Façamos um pacto com o homem lá embaixo

"Se no entanto sua religião não permite brincadeira nem ironia com as coisas sagradas (...), então só resta a você, atleticano de Deus, torcer e rezar"

postado em 07/10/2017 12:00

Bruno Cantini/Atlético
Pessoal, aceitemos: Deus fechou contrato de exclusividade com o Fábio. Só pode. E por isso, assim como o arqueiro de mãos de alface e pés de quiabo, Ele agora está de costas pra gente. Senão, como explicar esta sequência de infortúnios? Cruzeiro campeão, Flamengo vice, Micale, Oswaldo de Oliveira, Clayton, o Galo flertando com a série B, o Fred revivendo seus dias de cone, a CBF classificadaça, a Argentina fora da Copa. Aqueles dois pênaltis que o Victor quase pegou na decisão contra o Londrina – onde estava o homem lá em cima, a não ser tramando a excomunhão do santo de casa que não fez milagre?

Se Deus não é por nós, quem não será contra nós? O diabo, uai, é lógico. Façamos então um pacto com o homem lá embaixo! O Lula não fez pacto com o PMDB pra ganhar eleição? O FHC não fez pacto com os DEMos? O Janot com o Joesley, o Moro com o Youssef, a Marina com o Aécio, a Dilma com o Temer, as tias da novena com o Alexandre Frota, os neoliberais com os fundamentalistas evangélicos, o Sepultura com o Luan Santana – pacto com o diabo no Brasil é igual o Refis: todo mundo quer aderir e, de mais a mais, quando a conta chega você joga tudo no colo do capeta, renova o acordo e vamo que vamo.
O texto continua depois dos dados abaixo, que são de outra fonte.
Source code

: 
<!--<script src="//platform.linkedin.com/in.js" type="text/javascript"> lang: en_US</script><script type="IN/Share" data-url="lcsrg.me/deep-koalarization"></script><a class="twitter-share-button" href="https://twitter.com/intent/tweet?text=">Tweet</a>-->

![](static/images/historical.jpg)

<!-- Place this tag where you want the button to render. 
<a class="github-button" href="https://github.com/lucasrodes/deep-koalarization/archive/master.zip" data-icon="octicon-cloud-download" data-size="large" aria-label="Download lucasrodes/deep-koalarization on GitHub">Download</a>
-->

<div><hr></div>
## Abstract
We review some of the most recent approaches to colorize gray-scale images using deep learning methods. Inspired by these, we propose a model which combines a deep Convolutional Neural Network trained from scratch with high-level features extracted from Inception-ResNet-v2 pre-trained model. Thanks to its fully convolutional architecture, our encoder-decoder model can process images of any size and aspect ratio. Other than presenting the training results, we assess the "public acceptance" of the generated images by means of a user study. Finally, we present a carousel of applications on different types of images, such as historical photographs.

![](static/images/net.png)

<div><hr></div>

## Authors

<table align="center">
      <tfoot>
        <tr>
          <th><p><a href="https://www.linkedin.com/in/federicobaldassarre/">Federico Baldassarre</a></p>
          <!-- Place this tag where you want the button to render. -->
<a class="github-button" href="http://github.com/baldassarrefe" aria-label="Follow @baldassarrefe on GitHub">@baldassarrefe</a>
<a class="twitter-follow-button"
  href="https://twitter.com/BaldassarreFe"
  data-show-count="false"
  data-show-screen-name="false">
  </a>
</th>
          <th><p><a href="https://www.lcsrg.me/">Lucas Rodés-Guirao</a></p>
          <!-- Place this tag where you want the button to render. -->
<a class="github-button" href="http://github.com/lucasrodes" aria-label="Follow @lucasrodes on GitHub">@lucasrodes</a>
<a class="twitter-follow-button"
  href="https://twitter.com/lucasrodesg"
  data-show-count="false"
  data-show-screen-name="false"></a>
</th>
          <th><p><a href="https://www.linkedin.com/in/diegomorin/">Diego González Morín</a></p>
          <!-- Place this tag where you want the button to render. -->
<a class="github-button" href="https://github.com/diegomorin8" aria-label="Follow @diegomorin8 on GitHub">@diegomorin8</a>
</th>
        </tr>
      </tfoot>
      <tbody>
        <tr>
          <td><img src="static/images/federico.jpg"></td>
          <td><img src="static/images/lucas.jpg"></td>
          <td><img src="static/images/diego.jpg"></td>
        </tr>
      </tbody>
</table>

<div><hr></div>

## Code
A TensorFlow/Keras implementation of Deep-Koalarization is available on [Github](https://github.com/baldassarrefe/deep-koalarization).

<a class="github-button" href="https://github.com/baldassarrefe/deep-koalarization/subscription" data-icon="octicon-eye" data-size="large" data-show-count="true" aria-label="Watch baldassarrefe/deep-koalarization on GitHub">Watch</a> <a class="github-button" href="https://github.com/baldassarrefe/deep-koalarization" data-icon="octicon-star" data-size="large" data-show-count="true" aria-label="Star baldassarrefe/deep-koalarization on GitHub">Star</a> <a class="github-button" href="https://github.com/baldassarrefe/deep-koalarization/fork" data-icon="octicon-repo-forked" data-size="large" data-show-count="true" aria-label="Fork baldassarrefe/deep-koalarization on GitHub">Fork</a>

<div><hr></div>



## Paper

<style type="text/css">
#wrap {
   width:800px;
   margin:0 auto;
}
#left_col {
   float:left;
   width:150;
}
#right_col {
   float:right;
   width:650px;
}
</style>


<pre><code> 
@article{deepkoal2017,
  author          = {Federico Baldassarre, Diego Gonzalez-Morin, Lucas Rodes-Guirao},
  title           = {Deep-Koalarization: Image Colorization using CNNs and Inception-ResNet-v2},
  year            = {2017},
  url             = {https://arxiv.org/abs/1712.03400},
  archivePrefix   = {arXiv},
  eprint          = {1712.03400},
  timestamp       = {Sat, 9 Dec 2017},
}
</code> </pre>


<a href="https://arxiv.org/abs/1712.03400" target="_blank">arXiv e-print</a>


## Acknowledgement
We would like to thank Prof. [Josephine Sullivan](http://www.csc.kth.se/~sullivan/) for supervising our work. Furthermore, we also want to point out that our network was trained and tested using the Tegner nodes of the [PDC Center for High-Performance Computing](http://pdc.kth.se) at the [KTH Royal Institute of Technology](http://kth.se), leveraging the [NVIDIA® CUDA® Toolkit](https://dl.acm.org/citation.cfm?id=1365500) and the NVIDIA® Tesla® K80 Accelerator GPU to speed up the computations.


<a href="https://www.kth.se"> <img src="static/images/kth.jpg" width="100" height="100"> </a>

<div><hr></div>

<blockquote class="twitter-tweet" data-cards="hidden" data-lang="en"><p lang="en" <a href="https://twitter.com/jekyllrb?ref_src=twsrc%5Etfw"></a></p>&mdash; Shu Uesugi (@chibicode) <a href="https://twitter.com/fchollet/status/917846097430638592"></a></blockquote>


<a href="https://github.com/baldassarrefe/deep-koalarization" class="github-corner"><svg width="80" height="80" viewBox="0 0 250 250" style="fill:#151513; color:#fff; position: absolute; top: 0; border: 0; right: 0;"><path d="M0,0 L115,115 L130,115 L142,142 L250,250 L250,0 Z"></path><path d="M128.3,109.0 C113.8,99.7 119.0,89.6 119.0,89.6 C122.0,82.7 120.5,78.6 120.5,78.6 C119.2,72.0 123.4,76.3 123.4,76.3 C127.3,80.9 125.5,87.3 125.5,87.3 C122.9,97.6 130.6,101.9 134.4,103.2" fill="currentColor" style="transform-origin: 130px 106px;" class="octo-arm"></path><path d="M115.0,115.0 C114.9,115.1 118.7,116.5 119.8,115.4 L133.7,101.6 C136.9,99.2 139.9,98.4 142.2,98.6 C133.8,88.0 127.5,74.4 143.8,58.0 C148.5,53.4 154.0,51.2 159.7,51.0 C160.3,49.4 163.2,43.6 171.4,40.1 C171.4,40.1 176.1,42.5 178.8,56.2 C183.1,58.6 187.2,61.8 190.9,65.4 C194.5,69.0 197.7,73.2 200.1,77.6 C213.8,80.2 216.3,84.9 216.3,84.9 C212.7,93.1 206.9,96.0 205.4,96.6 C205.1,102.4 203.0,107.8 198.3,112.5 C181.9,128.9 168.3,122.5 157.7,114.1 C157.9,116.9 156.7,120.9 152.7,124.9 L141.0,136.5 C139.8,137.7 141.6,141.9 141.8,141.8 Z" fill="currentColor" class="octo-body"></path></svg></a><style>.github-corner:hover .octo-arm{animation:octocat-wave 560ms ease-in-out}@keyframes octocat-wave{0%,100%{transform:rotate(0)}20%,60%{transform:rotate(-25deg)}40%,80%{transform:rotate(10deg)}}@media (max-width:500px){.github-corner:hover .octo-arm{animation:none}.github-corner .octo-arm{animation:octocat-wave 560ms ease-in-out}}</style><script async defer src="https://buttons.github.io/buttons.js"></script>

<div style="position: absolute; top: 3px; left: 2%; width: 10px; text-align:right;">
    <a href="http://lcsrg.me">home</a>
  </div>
No nosso caso em particular, o que temos a propor ao demo é alguma coisa mais ou menos assim: se o Galo não cair, apoiaremos Bolsonaro para presidente; dê-me os 45 pontos e serei a favor de uma ponto 45 na casa de todo cidadão de bens, assim no Brasil como em Las Vegas. Faça com que esse elenco tenha o mínimo de compromisso com a nossa camisa e a nossa história, o mínimo de vontade de ganhar, e estaremos 100% comprometidos na luta contra os bilaus que pendem museus afora desde Picasso, que inclusive só chamava Picasso por ser um devasso pedófilo comunista safado, cuja Guernica não passa de uma suruba com animais. Você levaria seu filho pra ver um picaço, digo, um Picasso? Mas uns peitos e umas xerecas na Sapucaí cê gosta, né?
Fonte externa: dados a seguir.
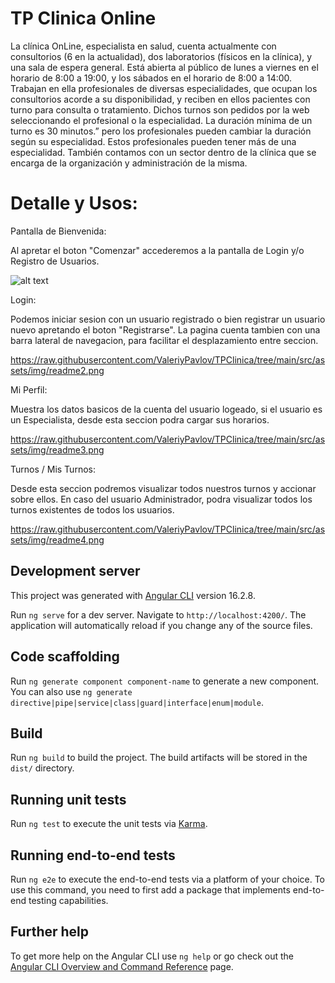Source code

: # TP Clinica Online

La clínica OnLine, especialista en salud, cuenta actualmente con consultorios (6 en la actualidad),
dos laboratorios (físicos en la clínica), y una sala de espera general. Está abierta al público de lunes a
viernes en el horario de 8:00 a 19:00, y los sábados en el horario de 8:00 a 14:00.
Trabajan en ella profesionales de diversas especialidades, que ocupan los consultorios acorde a su
disponibilidad, y reciben en ellos pacientes con turno para consulta o tratamiento. Dichos turnos son
pedidos por la web seleccionando el profesional o la especialidad. La duración mínima de un turno es
30 minutos.” pero los profesionales pueden cambiar la duración según su especialidad. Estos
profesionales pueden tener más de una especialidad.
También contamos con un sector dentro de la clínica que se encarga de la organización y
administración de la misma.

# Detalle y Usos:

Pantalla de Bienvenida:

Al apretar el boton "Comenzar" accederemos a la pantalla de Login y/o Registro de Usuarios.

![alt text](https://raw.githubusercontent.com/ValeriyPavlov/TPClinica/tree/main/src/assets/img/readme1.png?raw=true)

Login:

Podemos iniciar sesion con un usuario registrado o bien registrar un usuario nuevo apretando el boton "Registrarse".
La pagina cuenta tambien con una barra lateral de navegacion, para facilitar el desplazamiento entre seccion.

https://raw.githubusercontent.com/ValeriyPavlov/TPClinica/tree/main/src/assets/img/readme2.png

Mi Perfil:

Muestra los datos basicos de la cuenta del usuario logeado, si el usuario es un Especialista, desde esta seccion podra cargar sus horarios.

https://raw.githubusercontent.com/ValeriyPavlov/TPClinica/tree/main/src/assets/img/readme3.png

Turnos / Mis Turnos:

Desde esta seccion podremos visualizar todos nuestros turnos y accionar sobre ellos. En caso del usuario Administrador, podra visualizar todos los turnos existentes de todos los usuarios.

https://raw.githubusercontent.com/ValeriyPavlov/TPClinica/tree/main/src/assets/img/readme4.png






## Development server

This project was generated with [Angular CLI](https://github.com/angular/angular-cli) version 16.2.8.

Run `ng serve` for a dev server. Navigate to `http://localhost:4200/`. The application will automatically reload if you change any of the source files.

## Code scaffolding

Run `ng generate component component-name` to generate a new component. You can also use `ng generate directive|pipe|service|class|guard|interface|enum|module`.

## Build

Run `ng build` to build the project. The build artifacts will be stored in the `dist/` directory.

## Running unit tests

Run `ng test` to execute the unit tests via [Karma](https://karma-runner.github.io).

## Running end-to-end tests

Run `ng e2e` to execute the end-to-end tests via a platform of your choice. To use this command, you need to first add a package that implements end-to-end testing capabilities.

## Further help

To get more help on the Angular CLI use `ng help` or go check out the [Angular CLI Overview and Command Reference](https://angular.io/cli) page.
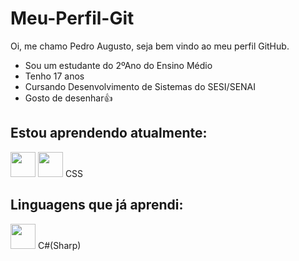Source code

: # Meu-Perfil-Git

Oi, me chamo Pedro Augusto, seja bem vindo ao meu perfil GitHub.

- Sou um estudante do 2ºAno do Ensino Médio
- Tenho 17 anos
- Cursando Desenvolvimento de Sistemas do SESI/SENAI
- Gosto de desenhar👍



## Estou aprendendo atualmente:
<img loading = "lazy" src = "https://img.shields.io/badge/HTML-239120?style=for-the-badge&logo=html5&logoColor=white" width="40" height="40"/>  
<img loading = "lazy" src = "https://img.shields.io/badge/HTML5-E34F26?style=for-the-badge&logo=html5&logoColor=white" width = "40" height = "40"/>
CSS

## Linguagens que já aprendi:
<img loading = "lazy" src= "https://img.shields.io/badge/Python-3776AB?style=for-the-badge&logo=python&logoColor=white" width = "40" height = "40"/>
C#(Sharp)
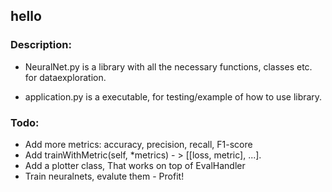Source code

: ## hello

### Description:
- NeuralNet.py is a library with all the necessary functions, classes etc. for dataexploration.

- application.py is a executable, for testing/example of how to use library.


### Todo:
 - Add more metrics: accuracy, precision, recall, F1-score
 - Add trainWithMetric(self, *metrics) - > [[loss, metric], ...].
 - Add a plotter class, That works on top of EvalHandler
 - Train neuralnets, evalute them - Profit!
 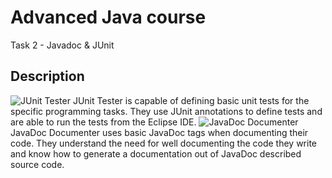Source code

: # Advanced Java course
Task 2 - Javadoc &amp; JUnit

## Description

<img src="http://jgrass.fon.bg.ac.rs/wp-content/uploads/2015/03/2-junit-tester-100x100.png" alt="JUnit Tester">
JUnit Tester is capable of defining basic unit tests for the specific programming tasks. They use JUnit annotations to define tests and are able to run the tests from the Eclipse IDE.

<img src="http://jgrass.fon.bg.ac.rs/wp-content/uploads/2015/03/3-javadoc-documenter-100x100.png" alt="JavaDoc Documenter">
JavaDoc Documenter uses basic JavaDoc tags when documenting their code. They understand the need for well documenting the code they write and know how to generate a documentation out of JavaDoc described source code.
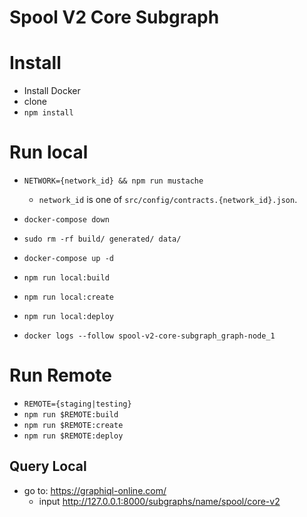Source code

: # Spool V2 Core Subgraph

# Install
- Install Docker
- clone
- `npm install`

# Run local
- `NETWORK={network_id} && npm run mustache`

    - `network_id` is one of `src/config/contracts.{network_id}.json`.

- `docker-compose down`
- `sudo rm -rf build/ generated/ data/`
- `docker-compose up -d`
- `npm run local:build`
- `npm run local:create`
- `npm run local:deploy`
- `docker logs --follow spool-v2-core-subgraph_graph-node_1`

# Run Remote
- `REMOTE={staging|testing}`
- `npm run $REMOTE:build`
- `npm run $REMOTE:create`
- `npm run $REMOTE:deploy`

## Query Local

- go to: https://graphiql-online.com/
  - input http://127.0.0.1:8000/subgraphs/name/spool/core-v2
Os fundamentalistas religiosos não vão apreciar essa minha ideia de pacto com o cramulhão, mas insisto: não demonizem o demo. O diabo é o pai do rock, já disse Raul. É o pai do blues também, o Robert Johnson sempre soube disso. Ademais, vamos ser pragmáticos porque a situação é grave: vocês imaginam que o Temer chegou lá como, com aquela cara de Bela Lugosi, aquela fuça de mordomo de filme de terror? Funciona, pessoal, funciona.

Se no entanto sua religião não permite brincadeira nem ironia com as coisas sagradas (antecipo escusas desde já), muito menos aliança com belzebu, então só resta a você, atleticano de Deus, torcer e rezar. Agora, se é assim, vai com tudo: esgote os ingressos, leve a sogra, o cunhado, o parente coxinha, o ex-amigo petralha, a bandeira, o sinalizador, o garrafão pra estourar os tímpanos antes do inevitável grito de Gaaaaaaalo. Encha a cara, se for pra tomar coragem, mas, sobretudo, encha o estádio pelo amor de Deus. Fique e cante até a veia do pescoço romper-se num aneurisma fulminante. O Galo precisa de você, de preferência vivo – mas esteja pronto pra morrer pelo Galo, porque daqui pra frente ou a gente encara como uma guerra ou vamo comer o pão que nós mesmos amassamos desde a demissão de Levir Culpi.

Reze. Reze com vontade. Reze como se o Trump tivesse pegado o Kim Jong-un na porta da escola – reze como se não houvesse amanhã. Reze por Felipe Santana, porque na falta de futebol é melhor sobrar nas orações. Reze por Oswaldo de Oliveira, coitado (dele e da gente). Reze para que todos possam dar um sanguinho que seja, ainda que uma gotinha daquelas que saem no dedo indicador na hora em que o diabético vai medir a insulina. Reze pelos nossos dirigentes: perdoai, eles não sabem o que fazem.

Ps. Obrigado, tia Célia. Morre com a senhora o velho Mineirão, a maioria de negros na arquibancada, a Massa pra valer. Mas ficam as milhares (milhões?) de crianças que você ajudou a catequizar. Nessas crianças, estará viva para sempre.